My original thread & posts on this topic I think were lost last week. as I cant seem to find them. We have been away in the meantime.

Just to update.


The person enquiring on our behalf has now heard from Remis & aparently there was a batch of blinds sent out minus a certain finishing process. Any one with the same problem needs to go back to their supplier. Some people may think its their own fault or as I did initially thought they were dirty. 

These blinds were supplied around May June July of last year..


Thank you to those who did help by contacting me.




Motorhomer


----------



## 96097 (Aug 22, 2005)

Hi Elizabeth.

It might be a good idea to delete your other three identical posts...........

Sharon


----------



## MOTORHOMER (May 9, 2005)

MOTORHOMER said:


> Hello Forum Members
> 
> My original thread & posts on this topic I think were lost last week. as I cant seem to find them. We have been away in the meantime.
> 
> ...


----------



## peejay (May 10, 2005)

No worries Elizabeth, I deleted the duplicate posts for you.

You must have sneezed when you hit the submit button :roll: :wink: 

pete.


----------



## MOTORHOMER (May 9, 2005)

Hello Pete

No sneezing Pete. I had problems trying to post it. It seemed to get stuck for ages & ages so I went onto another forum & left it .

Thanks for deleting them.


Motorhomer


----------



## gromett (May 9, 2005)

Where is the best place to order remis blinds from please?

Regards Karl


----------



## DJP (May 9, 2005)

*Blinds*

Try [web:69c6a387ab]http://www.motorcaravanning.co.uk/shopuk/remi_blinds.htm[/web:69c6a387ab]


----------



## Mat7 (May 15, 2005)

Ours came from Parma (no web site but always in the press), we got a good deal for the whole set and dash kit and deflectors, Looks darn fine if I do say so myself.
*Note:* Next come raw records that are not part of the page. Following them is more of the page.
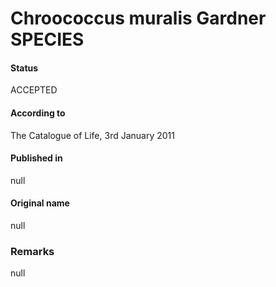 Chroococcus muralis Gardner SPECIES
=======

#### Status
ACCEPTED

#### According to
The Catalogue of Life, 3rd January 2011

#### Published in
null

#### Original name
null

### Remarks
null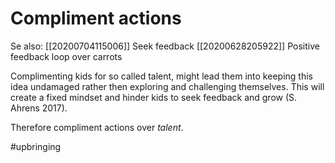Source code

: # Compliment actions

Se also: 
[[20200704115006]] Seek feedback
[[20200628205922]] Positive feedback loop over carrots

Complimenting kids for so called talent, might lead them into keeping this idea undamaged rather then exploring and challenging themselves. This will create a fixed mindset and hinder kids to seek feedback and grow (S. Ahrens 2017).

Therefore compliment actions over *talent*.

#upbringing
Finishes the van off to how it is supposed to look IMHO! But alas it has created anothe rattle to try and sort :roll: ! (not a bad one mind)

Cheers for now
Matt 8O  8) 8) :roll:


----------



## 89122 (May 14, 2005)

Motorhomer, what was the Problem with the blinds.
I have them fitted to my motorhome and wish to see if mine are ok.
Eddie


----------



## gromett (May 9, 2005)

Thanks Guys, Will place my order tomorow 

Karl


----------



## MOTORHOMER (May 9, 2005)

rapido said:


> Motorhomer, what was the Problem with the blinds.
> I have them fitted to my motorhome and wish to see if mine are ok.
> Eddie


Hello Rapido

Just seen your post.

The blinds which were fitted in june last year in a space of a few days in January started to look as if they had got mould on them. It turns out that there was a batch of blinds that were manufactured from faulty material. if you purchase them from Niells site he should have the new style in stock that were manufactured from October 2005 > He is aware of the problem. They are also a different style closing side to side instead of top to bottom on the windscreen. They are also a little more difficult to fit. We have finally managed to arrange for Essanjay to change them for us on behalf of Timberland on Tuesday next week.

Motorhomer


----------